Suppose to have a $n \times n$ positive definite matrix $\boldsymbol{\Sigma}$ and let $ \boldsymbol{\Sigma}= \mathbf{B}\mathbf{B}^T$ where $\mathbf{B}$ is obtained with the Cholesky decomposition.
Let $\mathbf{S} = diag(s_1,s_2,\dots , s_n)$ be a diagonal matrix where each $s_i, i=1,\dots, n$ can assume only value $1$ or $-1$ and let $\mathcal{S}$ be the space of all possible values of $\mathbf{S}$.
Consider the matrix $\boldsymbol{\Sigma}_s = \mathbf{S} \boldsymbol{\Sigma} \mathbf{S} $ and its cholesky decomposition $\boldsymbol{\Sigma}_s= \mathbf{B}_s\mathbf{B}_s^T$.
Let $\mathbf{1}_n$ be a vector of n 1s. I am wondering if there is a easy way to compute
$\sum_{\mathbf{S} \in \mathcal{S}}\mathbf{B}_s \mathbf{1}_n$
EDIT 1
I compute the sum for a m $\times$ m matrix, with m=1,2,3, and if we let $\mathbf{D}$ be the vector of the diagonal element of $\mathbf{B}$, then $\sum_{\mathbf{S} \in \mathcal{S}}\mathbf{B}_s \mathbf{1}_m = 2^m \mathbf{D}$.
EDIT 2
I forgot to say that $\boldsymbol{\Sigma}$ is a covariance matrix
I think i found the solution
We can write the matrix:
$\boldsymbol{\Sigma}_s = \mathbf{B}_s \mathbf{B}^t = \mathbf{S}\boldsymbol{\Sigma} \mathbf{S} = \mathbf{S}\mathbf{B}\mathbf{B}^t\mathbf{S}$
we can also write $\mathbf{S}\mathbf{B}\mathbf{B}^t\mathbf{S} = \mathbf{S}\mathbf{B}\mathbf{S}\mathbf{S}\mathbf{B}^t\mathbf{S} = \mathbf{B}_s \mathbf{B}^t$.
Then we have $\mathbf{B}_s = \mathbf{S}\mathbf{B}\mathbf{S}$. This is a valid Cholesky decomposition since $ \mathbf{S}\mathbf{B}\mathbf{S}$ is lower triangular and has all positive values in the diagonal.

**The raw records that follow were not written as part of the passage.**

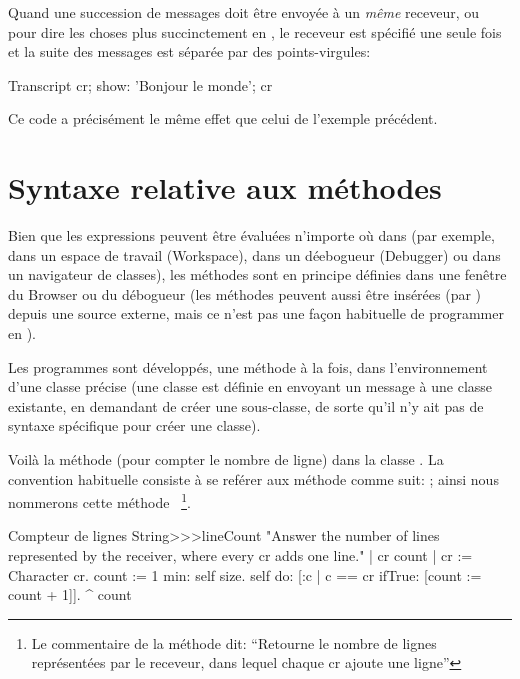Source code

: \documentclass[a4paper,10pt,twoside]{book}
\begin{document}
Quand une succession de messages doit \^{e}tre envoy\'{e}e \`{a} un \emph{m\^{e}me} receveur, 
ou pour dire les choses plus succinctement en , le receveur est sp\'{e}cifi\'{e} une seule fois et la suite des messages est s\'{e}par\'{e}e par des points-virgules:

\begin{code}{}
Transcript cr;
    show: 'Bonjour le monde';
    cr
\end{code}
Ce code a pr\'{e}cis\'{e}ment le m\^{e}me effet que celui de l'exemple pr\'{e}c\'{e}dent.


\section{Syntaxe relative aux m\'{e}thodes}
Bien que les expressions peuvent \^{e}tre \'{e}valu\'{e}es n'importe
o\`{u} dans \sq (par exemple, dans un espace de travail (Workspace),
dans un d\'{e}ebogueur (Debugger) ou dans un navigateur de classes), 
les m\'{e}thodes sont en principe d\'{e}finies dans une fen\^{e}tre du Browser ou du d\'{e}bogueur
(les m\'{e}thodes peuvent aussi \^{e}tre insérées (par )
depuis une source externe, mais ce n'est pas une fa\c{c}on habituelle de programmer en \sq).

Les programmes sont d\'{e}velopp\'{e}s, une m\'{e}thode \`{a} la fois,
dans l'environnement d'une classe pr\'{e}cise (une classe est d\'{e}finie en envoyant un message \`{a} une classe existante, en demandant de cr\'{e}er une sous-classe, de sorte qu'il n'y ait pas de syntaxe sp\'{e}cifique pour cr\'{e}er une classe).

Voil\`{a} la m\'{e}thode  (pour compter le
nombre de ligne) dans la classe  .
La convention habituelle consiste à se ref\'{e}rer aux m\'{e}thode
comme suit: ; ainsi nous nommerons cette
m\'{e}thode ~\footnote{Le commentaire de la
  m\'ethode dit: 
``Retourne le nombre de lignes représentées par le receveur, dans
    lequel chaque cr ajoute une ligne''}.

\begin{method}[lineCount]{Compteur de lignes}
String>>>lineCount
   "Answer the number of lines represented by the receiver,
   where every cr adds one line."
   | cr count |
   cr := Character cr.
   count := 1  min: self size.
   self do:
      [:c | c == cr ifTrue: [count := count + 1]].
   ^ count
\end{method}
\end{document}
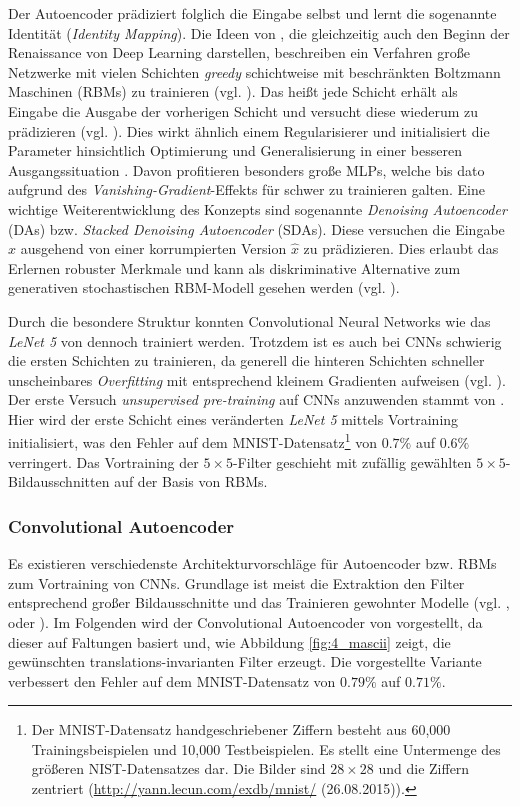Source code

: Der Autoencoder prädiziert folglich die Eingabe selbst und lernt die sogenannte Identität (\textit{Identity Mapping}).
Die Ideen von \cite{Hinton2006}, die gleichzeitig auch den Beginn der Renaissance von Deep Learning darstellen, beschreiben ein Verfahren große Netzwerke mit vielen Schichten \textit{greedy} schichtweise mit beschränkten Boltzmann Maschinen (RBMs) zu trainieren (vgl. \cite{Bengio2007}). Das heißt jede Schicht erhält als Eingabe die Ausgabe der vorherigen Schicht und versucht diese wiederum zu prädizieren (vgl. \cite{Ranzato2006}). Dies wirkt ähnlich einem Regularisierer und initialisiert die Parameter hinsichtlich Optimierung und Generalisierung in einer besseren Ausgangssituation \cite{Erhan2010}. Davon profitieren besonders große MLPs, welche bis dato aufgrund des \textit{Vanishing-Gradient}-Effekts für schwer zu trainieren galten. Eine wichtige Weiterentwicklung des Konzepts sind sogenannte \textit{Denoising Autoencoder} (DAs) bzw. \textit{Stacked Denoising Autoencoder} (SDAs). Diese versuchen die Eingabe $ x $ ausgehend von einer korrumpierten Version $ \hat{x} $ zu prädizieren. Dies erlaubt das Erlernen robuster Merkmale und kann als diskriminative Alternative zum generativen stochastischen RBM-Modell gesehen werden (vgl. \cite{Vincent2008}). 

Durch die besondere Struktur konnten Convolutional Neural Networks wie das \textit{LeNet 5} von \cite{LeCun1998} dennoch trainiert werden. Trotzdem ist es auch bei CNNs schwierig die ersten Schichten zu trainieren, da generell die hinteren Schichten schneller unscheinbares \textit{Overfitting} mit entsprechend kleinem Gradienten aufweisen (vgl. \cite{Erhan2010}). Der erste Versuch \textit{unsupervised pre-training} auf CNNs anzuwenden stammt von \cite{Ranzato2006}. Hier wird der erste Schicht eines veränderten \textit{LeNet 5} mittels Vortraining initialisiert, was den Fehler auf dem MNIST-Datensatz\footnote{Der MNIST-Datensatz handgeschriebener Ziffern besteht aus 60,000 Trainingsbeispielen und 10,000 Testbeispielen. Es stellt eine Untermenge des größeren NIST-Datensatzes dar. Die Bilder sind $28 \times 28$ und die Ziffern zentriert (\url{http://yann.lecun.com/exdb/mnist/} (26.08.2015)).} von $0.7 \%$ auf $0.6 \%$ verringert. Das Vortraining der $5 \times 5$-Filter geschieht mit zufällig gewählten $5 \times 5$-Bildausschnitten auf der Basis von RBMs.


\subsubsection{Convolutional Autoencoder}
\label{ch:autoenc}
Es existieren verschiedenste Architekturvorschläge für Autoencoder bzw. RBMs zum Vortraining von CNNs. Grundlage ist meist die Extraktion den Filter entsprechend großer Bildausschnitte und das Trainieren gewohnter Modelle (vgl. \cite{Desjardins2008}, \cite{Ranzato2007} oder \cite{Lee2009}).  
Im Folgenden wird der Convolutional Autoencoder von \cite{Masci2011} vorgestellt, da dieser auf Faltungen basiert und, wie Abbildung \ref{fig:4_mascii} zeigt, die gewünschten translations-invarianten Filter erzeugt. Die vorgestellte Variante verbessert den Fehler auf dem MNIST-Datensatz von $0.79 \%$ auf $0.71 \%$.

Then $\sum_{\mathbf{S} \in \mathcal{S}} \mathbf{S}\mathbf{B}\mathbf{S} = 2^n diag(\mathbf{B}) $ (with diag() i mean a diagonal matrix with diagonal entries given by the diagonal of the argument) since each non diagonal elements of $\mathbf{S}\mathbf{B}\mathbf{S}$ is summed half the time with a positive sign and the other half with negative.
Is it true? can someone check if this is really the answer?